» ASSIGNMENT
Write the entries out exactly, with the final line being the one containing "[0.935, 1.216] \\".

» MATERIAL PROVIDED
--------

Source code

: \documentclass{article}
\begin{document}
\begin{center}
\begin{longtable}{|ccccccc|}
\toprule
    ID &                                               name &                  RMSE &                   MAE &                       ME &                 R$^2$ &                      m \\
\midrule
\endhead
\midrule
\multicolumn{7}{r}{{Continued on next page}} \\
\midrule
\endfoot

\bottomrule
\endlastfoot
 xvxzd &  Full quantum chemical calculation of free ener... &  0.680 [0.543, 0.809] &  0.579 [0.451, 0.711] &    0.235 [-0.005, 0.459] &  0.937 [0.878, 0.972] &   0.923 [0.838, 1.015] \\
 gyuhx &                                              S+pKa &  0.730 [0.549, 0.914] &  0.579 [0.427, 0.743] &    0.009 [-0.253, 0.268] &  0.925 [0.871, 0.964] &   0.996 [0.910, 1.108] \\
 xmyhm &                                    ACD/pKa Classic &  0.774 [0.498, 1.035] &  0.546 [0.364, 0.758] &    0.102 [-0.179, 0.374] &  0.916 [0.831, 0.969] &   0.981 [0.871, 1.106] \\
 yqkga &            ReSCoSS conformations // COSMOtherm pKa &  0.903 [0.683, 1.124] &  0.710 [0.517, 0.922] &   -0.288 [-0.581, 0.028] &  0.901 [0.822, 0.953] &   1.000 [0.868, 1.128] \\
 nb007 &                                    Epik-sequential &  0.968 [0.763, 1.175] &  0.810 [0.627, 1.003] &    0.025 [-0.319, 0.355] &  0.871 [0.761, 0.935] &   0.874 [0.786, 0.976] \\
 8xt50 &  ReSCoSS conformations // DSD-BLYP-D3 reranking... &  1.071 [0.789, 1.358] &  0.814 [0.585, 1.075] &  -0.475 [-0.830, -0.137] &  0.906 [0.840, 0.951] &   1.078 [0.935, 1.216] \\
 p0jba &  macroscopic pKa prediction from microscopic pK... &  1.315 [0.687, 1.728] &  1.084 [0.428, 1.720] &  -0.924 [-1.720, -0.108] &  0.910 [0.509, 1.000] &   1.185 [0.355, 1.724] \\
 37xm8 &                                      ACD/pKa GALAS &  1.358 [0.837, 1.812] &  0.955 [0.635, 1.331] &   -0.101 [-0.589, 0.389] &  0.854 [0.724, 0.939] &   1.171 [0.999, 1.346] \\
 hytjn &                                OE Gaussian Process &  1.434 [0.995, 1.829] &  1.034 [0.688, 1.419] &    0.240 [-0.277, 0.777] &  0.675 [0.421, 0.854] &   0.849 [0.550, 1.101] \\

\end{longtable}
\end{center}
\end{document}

--------

» YOUR RESPONSE
Source code

: \documentclass{article}
\begin{document}
\begin{center}
\begin{longtable}{|ccccccc|}
\toprule
    ID &                                               name &                  RMSE &                   MAE &                       ME &                 R$^2$ &                      m \\
\midrule
\endhead
\midrule
\multicolumn{7}{r}{{Continued on next page}} \\
\midrule
\endfoot

\bottomrule
\endlastfoot
 xvxzd &  Full quantum chemical calculation of free ener... &  0.680 [0.543, 0.809] &  0.579 [0.451, 0.711] &    0.235 [-0.005, 0.459] &  0.937 [0.878, 0.972] &   0.923 [0.838, 1.015] \\
 gyuhx &                                              S+pKa &  0.730 [0.549, 0.914] &  0.579 [0.427, 0.743] &    0.009 [-0.253, 0.268] &  0.925 [0.871, 0.964] &   0.996 [0.910, 1.108] \\
 xmyhm &                                    ACD/pKa Classic &  0.774 [0.498, 1.035] &  0.546 [0.364, 0.758] &    0.102 [-0.179, 0.374] &  0.916 [0.831, 0.969] &   0.981 [0.871, 1.106] \\
 yqkga &            ReSCoSS conformations // COSMOtherm pKa &  0.903 [0.683, 1.124] &  0.710 [0.517, 0.922] &   -0.288 [-0.581, 0.028] &  0.901 [0.822, 0.953] &   1.000 [0.868, 1.128] \\
 nb007 &                                    Epik-sequential &  0.968 [0.763, 1.175] &  0.810 [0.627, 1.003] &    0.025 [-0.319, 0.355] &  0.871 [0.761, 0.935] &   0.874 [0.786, 0.976] \\
 8xt50 &  ReSCoSS conformations // DSD-BLYP-D3 reranking... &  1.071 [0.789, 1.358] &  0.814 [0.585, 1.075] &  -0.475 [-0.830, -0.137] &  0.906 [0.840, 0.951] &   1.078 [0.935, 1.216] \\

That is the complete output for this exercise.